Tuesday, 31 December 2019

Spanish politics wishing us all a Happy New Year

Two pieces of news, out here in Spain, have struck me as the old year dies. They provide insight into how to form governments and just how much, or how little, we need them.

The first is that the country is about to have a fully constituted government again, rather than one that is in office merely in an acting capacity.
Pedro Sánchez and Pablo Iglesias
Eight months to learn that compromise works better than intransigence
This is a bigger achievement than you might at first think. There were elections back in April, which led to the Spanish Socialist Party, the PSOE, winning 123 parliamentary seats under its leader Pedro Sánchez. That made it the biggest single party while leaving it well short of the 176 required for a majority, but then the left wing Unidas-Podemos (UP), the party that broke spectacularly onto the scene a few years ago under the leadership of the charistmatic radical Pablo Iglesias, also had 42 and the centrist Citizens Party had 57. Surely a majority government could emerge, even without having to call on Catalan or Basque nationalists, some of whom would be inclined to favour the left.

That was not to be. First the Citizens Party made it clear that it was centrist in name only. Under no conditions would it support Sánchez into office. So if there was any sense in which it stood in the centre, it was with a powerful inclination to the right.

Months of negotiations between PSOE and UP made little progress, as neither side was prepared to budge from its entrenched positions. The result was that just seven months after the first election, a second had to be called, in November.

The results were highly educational.

The Citizens Party, which had been so outspoken in its refusal to work with the PSOE, was crushed. Its tally of MPs fell from 57 to just ten. Clearly, voters felt that if the party was going to ally itself only with the conservative Popular Party (PP), then it was just another conservative party and they might just as well vote directly for it. And indeed the PP went from a historic low of 66 to 89 MPs, although the collapse of the pseudo-centrists also had a far more serious consequence: the far-right Vox went from 24 seats to 52, making the third biggest group in the new Parliament. That’s a worrying development for the future.

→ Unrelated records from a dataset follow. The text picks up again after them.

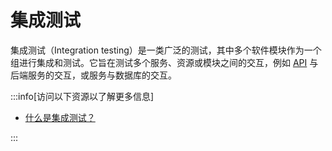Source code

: # 集成测试

集成测试（Integration testing）是一类广泛的测试，其中多个软件模块作为一个组进行集成和测试。它旨在测试多个服务、资源或模块之间的交互，例如 [API](../apis/index.md) 与后端服务的交互，或服务与数据库的交互。

:::info[访问以下资源以了解更多信息]

- [什么是集成测试？](https://www.guru99.com/integration-testing.html)

:::

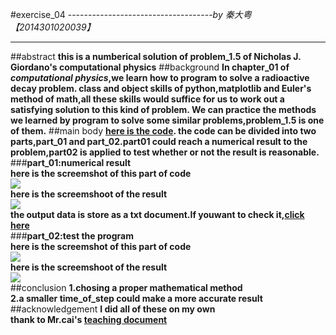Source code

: #exercise_04
------------------------------------*by 秦大粤【2014301020039】*
***
##abstract
**this is a numberical solution of problem_1.5 of Nicholas J. Giordano's computational physics**
##background
**In chapter_01 of *computational physics*,we learn how to program to solve a radioactive decay problem.
class and object skills of python,matplotlib and Euler's method of math,all these skills would suffice for us to 
work out a satisfying solution to this kind of problem.
We can practice the methods we learned by program to solve some similar problems,problem_1.5 is one of them.**
##main body
**[here is the code](https://github.com/OrionPaxxx/computational_physics_N2014301020039/blob/master/exercise_04/-----problem_1.5_of_computational_physics.py).
the code can be divided into two parts,part_01 and part_02.part01 could reach a numerical result to the problem,part02
is applied to test whether or not the result is reasonable.**
###**part_01:numerical result**  
**here is the screemshot of this part of code**     
![](https://github.com/OrionPaxxx/computational_physics_N2014301020039/blob/master/exercise_04/-----code_part_01.png)    
**here is the screemshoot of the result**       
![](https://github.com/OrionPaxxx/computational_physics_N2014301020039/blob/master/exercise_04/-----result.png)  
**the output data is store as a txt document.If youwant to check it,[click here](https://github.com/OrionPaxxx/computational_physics_N2014301020039/blob/master/exercise_04/-----data_of_problem1.5.txt  )**          
###**part_02:test the program**    
**here is the screemshot of this part of code**    
![](https://github.com/OrionPaxxx/computational_physics_N2014301020039/blob/master/exercise_04/-----code_part_02.png)    
**here is the screemshoot of the result**       
![](https://github.com/OrionPaxxx/computational_physics_N2014301020039/blob/master/exercise_04/-----result_of_test.png)     
##conclusion
**1.chosing a proper mathematical method**    
**2.a smaller time_of_step could make a more accurate result**
##acknowledgement
**I did all of these on my own**    
**thank to Mr.cai's [teaching document](https://www.evernote.com/shard/s140/sh/d351f9a3-8076-4274-944b-7043e0ce8cf3/4f89e8630604ea23262f00b3ed11f8ad)**    



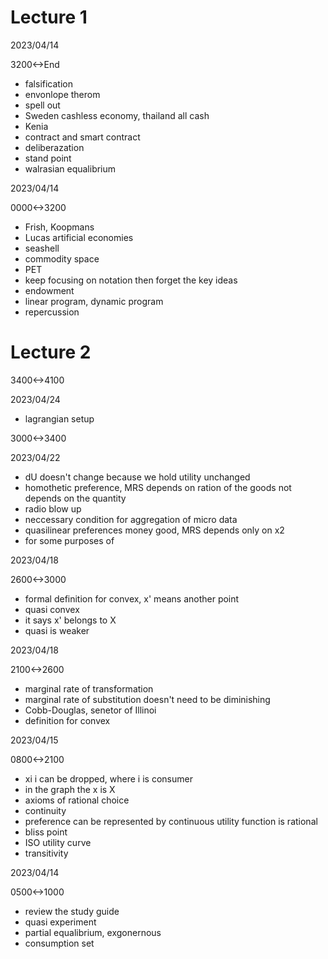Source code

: # Lecture 1

2023/04/14

3200<->End

- falsification
- envonlope therom
- spell out
- Sweden cashless economy, thailand all cash
- Kenia
- contract and smart contract
- deliberazation
- stand point
- walrasian equalibrium

2023/04/14

0000<->3200

- Frish, Koopmans
- Lucas artificial economies
- seashell
- commodity space
- PET
- keep focusing on notation then forget the key ideas
- endowment
- linear program, dynamic program
- repercussion

# Lecture 2

3400<->4100

2023/04/24

- lagrangian setup

3000<->3400

2023/04/22

- dU doesn't change because we hold utility unchanged
- homothetic preference, MRS depends on ration of the goods not depends on the quantity
- radio blow up
- neccessary condition for aggregation of micro data
- quasilinear preferences money good, MRS depends only on x2
- for some purposes of

2023/04/18

2600<->3000

- formal definition for convex, x' means another point
- quasi convex
- it says x' belongs to X
- quasi is weaker

2023/04/18

2100<->2600

- marginal rate of transformation
- marginal rate of substitution doesn't need to be diminishing
- Cobb-Douglas, senetor of Illinoi
- definition for convex

2023/04/15

0800<->2100

- xi i can be dropped, where i is consumer
- in the graph the x is X
- axioms of rational choice
- continuity
- preference can be represented by continuous utility function is rational
- bliss point
- ISO utility curve
- transitivity

2023/04/14

0500<->1000

- review the study guide
- quasi experiment
- partial equalibrium, exgonernous
- consumption set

As for the PSOE and UP, the two parties who couldn’t agree a programme after the April election, clearly voters didn’t like their behaviour. Both lost seats, though the PSOE not that many, falling from 123 to 120. UP, on the other hand, lost 7 which, considering they held just 42, is a much more serious blow.

The punishment handed to the two main parties of the left seems to have had the desired effect. Sánchez and Iglesias have at last found a way of agreeing a programme, including some interesting measures such as increased taxes on high pensions, legislation on euthanasia and climate change, and a reduced role for religious studies in public education.

With the abstention of the left-wing nationalists in Catalonia, which seems highly likely, it now appears that Sánchez will at last go from being acting Prime Minister to being confirmed in the role some time next week.

The message is clear. Pull together on the left and you can achieve some things. Reject all compromise and the voters punish you.

What about the other piece of news?

It seems that the Spanish stock market index, Ibex, ended 2019 up by more than in any year in 2013. Now I know that the position of the stock market is far from a perfect indication of the state of an economy, but it’s nonetheless generally the case that if the economy does badly, stocks and shares fall too. So the news about the Spanish index does somewhat suggest that the economy’s not doing too badly.

So my first bit of news teaches me that a compromise is worth making to get a government that can do some good, a lesson we’d do well to learn on the British left. The second shows that an economy can do fine even without a government for eight months, a lesson, in relativising the importance of government itself, it wouldn’t be bad for every nation to learn.

And on that note, I wish you all a great New Year.